WHAT TO PRODUCE - Once the pictures have been removed, repeat the remainder of the records exactly.

□ □ □ □ □

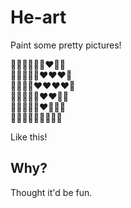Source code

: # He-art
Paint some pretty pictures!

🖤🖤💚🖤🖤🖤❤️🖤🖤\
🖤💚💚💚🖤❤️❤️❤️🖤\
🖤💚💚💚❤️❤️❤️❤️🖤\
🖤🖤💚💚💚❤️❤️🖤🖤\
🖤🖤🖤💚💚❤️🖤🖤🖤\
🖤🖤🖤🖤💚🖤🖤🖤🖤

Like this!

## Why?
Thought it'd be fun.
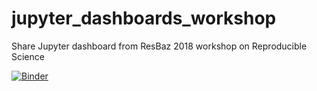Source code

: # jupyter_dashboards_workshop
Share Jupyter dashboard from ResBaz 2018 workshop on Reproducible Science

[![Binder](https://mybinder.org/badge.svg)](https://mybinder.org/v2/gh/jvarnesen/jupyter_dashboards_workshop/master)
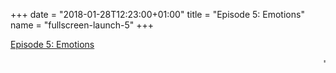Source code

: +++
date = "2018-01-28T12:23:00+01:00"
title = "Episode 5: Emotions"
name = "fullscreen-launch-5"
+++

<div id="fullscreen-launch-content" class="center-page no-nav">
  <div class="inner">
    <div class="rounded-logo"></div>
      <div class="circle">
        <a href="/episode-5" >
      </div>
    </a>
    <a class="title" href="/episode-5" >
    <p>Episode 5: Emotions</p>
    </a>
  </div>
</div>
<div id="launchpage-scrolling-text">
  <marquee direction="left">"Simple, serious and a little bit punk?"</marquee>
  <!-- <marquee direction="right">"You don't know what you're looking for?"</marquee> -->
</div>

□ □ □ □ □

PROBLEM SOLUTION -
Source code

: # He-art
Paint some pretty pictures!

🖤🖤💚🖤🖤🖤❤️🖤🖤\
🖤💚💚💚🖤❤️❤️❤️🖤\
🖤💚💚💚❤️❤️❤️❤️🖤\
🖤🖤💚💚💚❤️❤️🖤🖤\
🖤🖤🖤💚💚❤️🖤🖤🖤\
🖤🖤🖤🖤💚🖤🖤🖤🖤

Like this!

## Why?
Thought it'd be fun.
Source code

: # jupyter_dashboards_workshop
Share Jupyter dashboard from ResBaz 2018 workshop on Reproducible Science

[![Binder](https://mybinder.org/badge.svg)](https://mybinder.org/v2/gh/jvarnesen/jupyter_dashboards_workshop/master)
Source code

: +++
date = "2018-01-28T12:23:00+01:00"
title = "Episode 5: Emotions"
name = "fullscreen-launch-5"
+++

<div id="fullscreen-launch-content" class="center-page no-nav">
  <div class="inner">
    <div class="rounded-logo"></div>
      <div class="circle">
        <a href="/episode-5" >
      </div>
    </a>
    <a class="title" href="/episode-5" >
    <p>Episode 5: Emotions</p>
    </a>
  </div>
</div>
<div id="launchpage-scrolling-text">
  <marquee direction="left">"Simple, serious and a little bit punk?"</marquee>
  <!-- <marquee direction="right">"You don't know what you're looking for?"</marquee> -->
</div>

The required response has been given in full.